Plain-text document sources

============

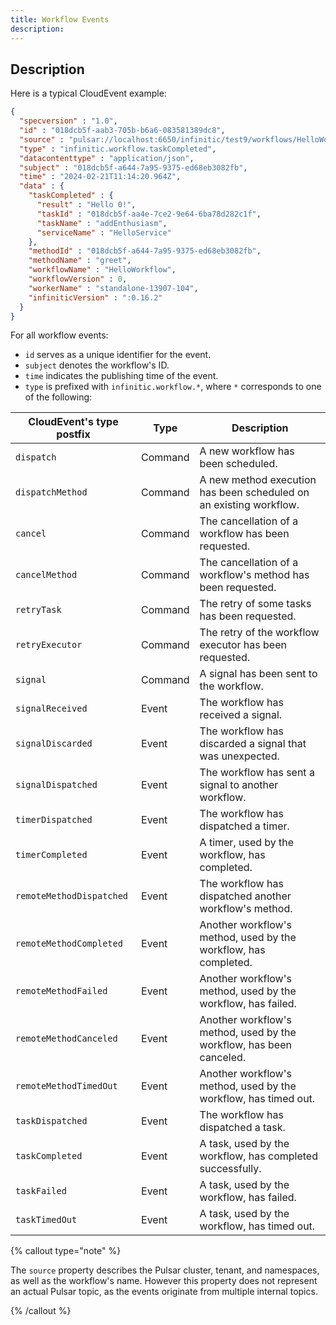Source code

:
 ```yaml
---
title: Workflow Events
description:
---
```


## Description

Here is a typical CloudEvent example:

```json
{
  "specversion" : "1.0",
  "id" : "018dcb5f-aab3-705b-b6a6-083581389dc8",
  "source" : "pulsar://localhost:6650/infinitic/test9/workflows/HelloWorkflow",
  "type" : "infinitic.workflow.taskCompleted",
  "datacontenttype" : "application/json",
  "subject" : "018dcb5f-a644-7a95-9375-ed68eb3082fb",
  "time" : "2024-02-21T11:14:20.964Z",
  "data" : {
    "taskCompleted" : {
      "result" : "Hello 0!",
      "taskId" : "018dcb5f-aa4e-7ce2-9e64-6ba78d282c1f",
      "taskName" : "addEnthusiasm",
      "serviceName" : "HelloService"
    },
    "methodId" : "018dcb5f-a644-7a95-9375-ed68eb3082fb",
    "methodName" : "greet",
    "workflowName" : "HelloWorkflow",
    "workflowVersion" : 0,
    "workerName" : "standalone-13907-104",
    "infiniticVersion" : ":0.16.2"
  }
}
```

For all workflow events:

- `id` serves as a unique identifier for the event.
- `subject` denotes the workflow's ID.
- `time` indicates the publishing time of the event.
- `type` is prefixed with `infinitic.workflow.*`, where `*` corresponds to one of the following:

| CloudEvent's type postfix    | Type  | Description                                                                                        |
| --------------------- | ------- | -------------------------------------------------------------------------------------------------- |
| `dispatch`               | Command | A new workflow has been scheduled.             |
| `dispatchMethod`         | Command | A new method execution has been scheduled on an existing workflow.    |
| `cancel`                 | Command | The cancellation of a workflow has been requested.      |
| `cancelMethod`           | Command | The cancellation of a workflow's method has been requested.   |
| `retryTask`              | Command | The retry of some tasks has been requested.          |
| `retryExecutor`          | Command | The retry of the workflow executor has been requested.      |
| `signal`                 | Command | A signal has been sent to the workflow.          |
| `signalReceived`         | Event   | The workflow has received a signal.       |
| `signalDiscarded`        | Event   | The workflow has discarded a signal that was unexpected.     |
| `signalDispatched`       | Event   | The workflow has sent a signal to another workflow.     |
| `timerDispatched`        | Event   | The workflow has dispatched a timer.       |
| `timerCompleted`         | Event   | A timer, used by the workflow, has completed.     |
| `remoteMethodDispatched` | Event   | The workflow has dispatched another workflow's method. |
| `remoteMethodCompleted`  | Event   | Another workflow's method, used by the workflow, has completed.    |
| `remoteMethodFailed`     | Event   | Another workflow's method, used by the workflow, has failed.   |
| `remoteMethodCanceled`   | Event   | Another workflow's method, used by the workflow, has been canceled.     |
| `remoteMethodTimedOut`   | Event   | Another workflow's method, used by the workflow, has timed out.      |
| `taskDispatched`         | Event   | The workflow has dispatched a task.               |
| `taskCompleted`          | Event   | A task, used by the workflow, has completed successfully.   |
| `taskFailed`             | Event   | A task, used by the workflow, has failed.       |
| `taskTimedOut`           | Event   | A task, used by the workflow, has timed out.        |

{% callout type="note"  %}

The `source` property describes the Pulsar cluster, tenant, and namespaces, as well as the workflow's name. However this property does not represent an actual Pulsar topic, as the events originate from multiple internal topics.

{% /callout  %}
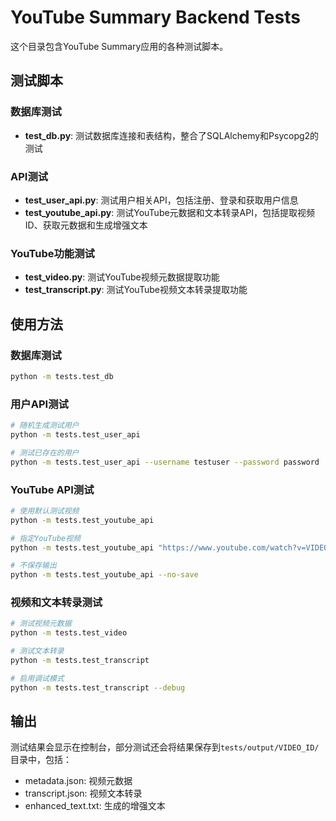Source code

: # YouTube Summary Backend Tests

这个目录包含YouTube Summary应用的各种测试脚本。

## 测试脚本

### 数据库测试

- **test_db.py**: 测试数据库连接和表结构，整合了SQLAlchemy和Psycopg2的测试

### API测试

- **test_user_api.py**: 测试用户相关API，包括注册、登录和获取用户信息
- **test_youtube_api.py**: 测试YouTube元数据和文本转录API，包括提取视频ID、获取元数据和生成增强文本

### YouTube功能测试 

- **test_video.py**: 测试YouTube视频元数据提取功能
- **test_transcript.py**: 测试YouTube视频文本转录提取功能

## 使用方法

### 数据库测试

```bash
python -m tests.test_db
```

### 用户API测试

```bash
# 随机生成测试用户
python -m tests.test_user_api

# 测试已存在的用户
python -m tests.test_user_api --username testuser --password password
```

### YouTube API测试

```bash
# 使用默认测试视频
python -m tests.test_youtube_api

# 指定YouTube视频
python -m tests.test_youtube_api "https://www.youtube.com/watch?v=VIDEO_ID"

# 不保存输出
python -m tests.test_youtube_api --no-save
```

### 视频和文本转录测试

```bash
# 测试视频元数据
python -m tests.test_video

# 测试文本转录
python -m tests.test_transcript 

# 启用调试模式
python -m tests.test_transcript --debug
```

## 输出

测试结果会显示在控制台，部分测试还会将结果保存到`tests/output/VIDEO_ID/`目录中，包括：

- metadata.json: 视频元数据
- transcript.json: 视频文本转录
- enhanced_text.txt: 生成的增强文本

============

Make an exact copy of the records above, with the pictures left out.

#### Solution below
Source code

:
 ```yaml
---
title: Workflow Events
description:
---
```


## Description

Here is a typical CloudEvent example:

```json
{
  "specversion" : "1.0",
  "id" : "018dcb5f-aab3-705b-b6a6-083581389dc8",
  "source" : "pulsar://localhost:6650/infinitic/test9/workflows/HelloWorkflow",
  "type" : "infinitic.workflow.taskCompleted",
  "datacontenttype" : "application/json",
  "subject" : "018dcb5f-a644-7a95-9375-ed68eb3082fb",
  "time" : "2024-02-21T11:14:20.964Z",
  "data" : {
    "taskCompleted" : {
      "result" : "Hello 0!",
      "taskId" : "018dcb5f-aa4e-7ce2-9e64-6ba78d282c1f",
      "taskName" : "addEnthusiasm",
      "serviceName" : "HelloService"
    },
    "methodId" : "018dcb5f-a644-7a95-9375-ed68eb3082fb",
    "methodName" : "greet",
    "workflowName" : "HelloWorkflow",
    "workflowVersion" : 0,
    "workerName" : "standalone-13907-104",
    "infiniticVersion" : ":0.16.2"
  }
}
```

For all workflow events:

- `id` serves as a unique identifier for the event.
- `subject` denotes the workflow's ID.
- `time` indicates the publishing time of the event.
- `type` is prefixed with `infinitic.workflow.*`, where `*` corresponds to one of the following:

| CloudEvent's type postfix    | Type  | Description                                                                                        |
| --------------------- | ------- | -------------------------------------------------------------------------------------------------- |
| `dispatch`               | Command | A new workflow has been scheduled.             |
| `dispatchMethod`         | Command | A new method execution has been scheduled on an existing workflow.    |
| `cancel`                 | Command | The cancellation of a workflow has been requested.      |
| `cancelMethod`           | Command | The cancellation of a workflow's method has been requested.   |
| `retryTask`              | Command | The retry of some tasks has been requested.          |
| `retryExecutor`          | Command | The retry of the workflow executor has been requested.      |
| `signal`                 | Command | A signal has been sent to the workflow.          |
| `signalReceived`         | Event   | The workflow has received a signal.       |
| `signalDiscarded`        | Event   | The workflow has discarded a signal that was unexpected.     |
| `signalDispatched`       | Event   | The workflow has sent a signal to another workflow.     |
| `timerDispatched`        | Event   | The workflow has dispatched a timer.       |
| `timerCompleted`         | Event   | A timer, used by the workflow, has completed.     |
| `remoteMethodDispatched` | Event   | The workflow has dispatched another workflow's method. |
| `remoteMethodCompleted`  | Event   | Another workflow's method, used by the workflow, has completed.    |
| `remoteMethodFailed`     | Event   | Another workflow's method, used by the workflow, has failed.   |
| `remoteMethodCanceled`   | Event   | Another workflow's method, used by the workflow, has been canceled.     |
| `remoteMethodTimedOut`   | Event   | Another workflow's method, used by the workflow, has timed out.      |
| `taskDispatched`         | Event   | The workflow has dispatched a task.               |
| `taskCompleted`          | Event   | A task, used by the workflow, has completed successfully.   |
| `taskFailed`             | Event   | A task, used by the workflow, has failed.       |
| `taskTimedOut`           | Event   | A task, used by the workflow, has timed out.        |

{% callout type="note"  %}

The `source` property describes the Pulsar cluster, tenant, and namespaces, as well as the workflow's name. However this property does not represent an actual Pulsar topic, as the events originate from multiple internal topics.

{% /callout  %}
Source code

: # YouTube Summary Backend Tests

这个目录包含YouTube Summary应用的各种测试脚本。

## 测试脚本

### 数据库测试

- **test_db.py**: 测试数据库连接和表结构，整合了SQLAlchemy和Psycopg2的测试

### API测试

- **test_user_api.py**: 测试用户相关API，包括注册、登录和获取用户信息
- **test_youtube_api.py**: 测试YouTube元数据和文本转录API，包括提取视频ID、获取元数据和生成增强文本

### YouTube功能测试 

- **test_video.py**: 测试YouTube视频元数据提取功能
- **test_transcript.py**: 测试YouTube视频文本转录提取功能

## 使用方法

### 数据库测试

```bash
python -m tests.test_db
```

### 用户API测试

```bash
# 随机生成测试用户
python -m tests.test_user_api

# 测试已存在的用户
python -m tests.test_user_api --username testuser --password password
```

### YouTube API测试

```bash
# 使用默认测试视频
python -m tests.test_youtube_api

# 指定YouTube视频
python -m tests.test_youtube_api "https://www.youtube.com/watch?v=VIDEO_ID"

# 不保存输出
python -m tests.test_youtube_api --no-save
```

### 视频和文本转录测试

```bash
# 测试视频元数据
python -m tests.test_video

# 测试文本转录
python -m tests.test_transcript 

# 启用调试模式
python -m tests.test_transcript --debug
```

## 输出

测试结果会显示在控制台，部分测试还会将结果保存到`tests/output/VIDEO_ID/`目录中，包括：

- metadata.json: 视频元数据
- transcript.json: 视频文本转录
- enhanced_text.txt: 生成的增强文本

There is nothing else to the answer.